HILTON HEAD ISLAND, S.C. – On Tuesday at the latest PGA Tour Player Advisory Council meeting, Theo Epstein talked and the players listened.
Epstein who guided both the Boston Red Sox and Chicago Cubs to their first World Series titles in forever as general manager of those baseball franchises, recently re-joined Fenway Sports Group, owner of the Red Sox, in a more far-reaching role. Fenway Sports Group owns Boston Common, a franchise in TGL, which is expected to debut in January with Rory McIlroy as the captain of the Ball Frogs. FSG also is part owner of the private equity partnership known as Strategic Sports Group, which agreed to invest up to $3 billion into the PGA Tour’s new for-profit business.
Epstein presented at the PAC meeting about the challenges baseball faced to change the game on and off the field to connect with the next generation of fans. That included using fan feedback, experimentation and data to change a game steeped in tradition and culture. Before taking on his new role, Epstein headed up MLB’s effort to fundamentally alter the pace and action of the game through rules changes. Epstein explained how baseball got over the hump to introduce modernizations without destroying the traditions of the game.

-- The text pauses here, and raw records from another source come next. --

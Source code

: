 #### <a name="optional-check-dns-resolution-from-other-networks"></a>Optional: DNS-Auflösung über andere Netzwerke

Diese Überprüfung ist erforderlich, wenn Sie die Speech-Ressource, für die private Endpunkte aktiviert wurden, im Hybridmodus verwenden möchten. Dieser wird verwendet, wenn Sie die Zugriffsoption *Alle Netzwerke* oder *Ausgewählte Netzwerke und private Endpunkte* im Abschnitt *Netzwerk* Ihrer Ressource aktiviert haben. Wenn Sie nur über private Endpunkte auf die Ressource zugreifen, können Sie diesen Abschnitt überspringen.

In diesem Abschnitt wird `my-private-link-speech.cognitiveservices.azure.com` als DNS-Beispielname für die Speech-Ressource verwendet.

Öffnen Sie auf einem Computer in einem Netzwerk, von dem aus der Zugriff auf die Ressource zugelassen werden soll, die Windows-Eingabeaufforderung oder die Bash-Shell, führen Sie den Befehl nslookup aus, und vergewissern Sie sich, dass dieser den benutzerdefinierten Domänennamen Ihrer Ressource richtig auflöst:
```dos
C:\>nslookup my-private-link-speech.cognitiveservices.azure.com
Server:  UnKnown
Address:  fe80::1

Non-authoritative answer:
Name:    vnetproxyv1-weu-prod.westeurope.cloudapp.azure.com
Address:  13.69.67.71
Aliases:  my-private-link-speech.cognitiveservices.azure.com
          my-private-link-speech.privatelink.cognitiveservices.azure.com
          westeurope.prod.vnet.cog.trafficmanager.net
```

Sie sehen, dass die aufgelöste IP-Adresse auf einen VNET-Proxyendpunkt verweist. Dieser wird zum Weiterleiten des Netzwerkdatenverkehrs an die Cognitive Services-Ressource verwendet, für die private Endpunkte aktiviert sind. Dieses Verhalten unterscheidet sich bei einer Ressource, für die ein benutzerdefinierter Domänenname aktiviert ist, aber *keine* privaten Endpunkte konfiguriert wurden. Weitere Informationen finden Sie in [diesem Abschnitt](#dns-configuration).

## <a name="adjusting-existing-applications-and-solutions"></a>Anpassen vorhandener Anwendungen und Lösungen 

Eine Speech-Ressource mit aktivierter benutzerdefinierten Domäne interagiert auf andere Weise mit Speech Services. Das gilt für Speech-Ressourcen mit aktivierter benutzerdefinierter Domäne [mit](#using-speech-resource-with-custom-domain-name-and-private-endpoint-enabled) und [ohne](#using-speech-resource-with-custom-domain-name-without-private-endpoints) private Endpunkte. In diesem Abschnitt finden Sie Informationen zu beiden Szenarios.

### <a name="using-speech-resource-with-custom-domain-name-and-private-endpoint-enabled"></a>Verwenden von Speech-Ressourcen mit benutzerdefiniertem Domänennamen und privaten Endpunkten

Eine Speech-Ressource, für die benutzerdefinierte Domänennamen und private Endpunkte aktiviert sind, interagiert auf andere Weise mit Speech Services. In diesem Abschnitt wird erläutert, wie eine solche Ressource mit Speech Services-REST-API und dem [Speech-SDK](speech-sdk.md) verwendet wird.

MLB consultant Theo Epstein looks on during the 2022 MLB Winter Meetings at Manchester Grand Hyatt. Mandatory Credit: Orlando Ramirez-USA TODAY Sports
“The connections to where we are in golf were loose and vague, but not irrelevant,” said one player who was part of the meeting. “He touched on lots of things and made some good points, but at the end of the day the message was simple: change is hard, it takes time, but you’ve got to show all constituents how the change is for the better and eventually you got to critical mass and you can make something happen.”
Another individual who was privy to the meeting but didn’t participate said that PGA Tour Commissioner Jay Monahan and the FSG folks thought the players might gain from Epstein’s perspective.
“Very smart to start to show the players (and all golf constituents, especially fans) the chops SSG brings to the table,” a source said.
Max Homa, a member of the PAC, didn’t mention Epstein’s presentation but spoke about the fan-centric emphasis of the meeting.
“We had a really great PAC meeting yesterday,” he said during his Wednesday press conference ahead of the RBC Heritage, the fifth Signature event of the season. “I was really inspired by the hope and plan to make it better for the fans. I think we hit this year-and-a-half- or two-year rut as both golfers and golf leagues that was just about making the players happy, and unfortunately and quite obviously the fans were not benefitted by that.”
Of fan fatigue, he added, “They probably should have fatigue. I don’t know why they’d want to care about how much money we’re making and how much more money we want to make. It’s quite nauseating.”
Of viewership numbers for the Masters and PGA Tour events this season being down considerably, he said, “I’m very hopeful that at some point here soon, we’ve been shown that we are nothing without those watching us, and they can stop watching us whenever they’d like. Hopefully more innovation will go into making their viewing process a lot more engaging and fun because that’s why we get to do this.”
Asked for his biggest takeaway from the PAC meeting, Homa declared, “There’s light at the end of this tunnel for the golf fan. There’s innovation, possibilities. It’s not nearly that this is just what golf looks like and we need to hope people like it. There’s ways we can manipulate it a little bit in a good way to gain fan engagement, make it more fun for them to watch. It was truly all about just what we need to do better as a Tour for golf fans to be more inclined to watched. I think at times it’s easy to say this is just what golf looks like, and I think it was nice to see that people have other out looks on that that are a lot more optimistic.”
Said another player who attended the meeting: “Theo’s point (about baseball) was very much that the genesis of the changes was fan-centered and that effective fan-centered changes mean the game wins which means the players win, too. So Max’s takeaway is accurate.”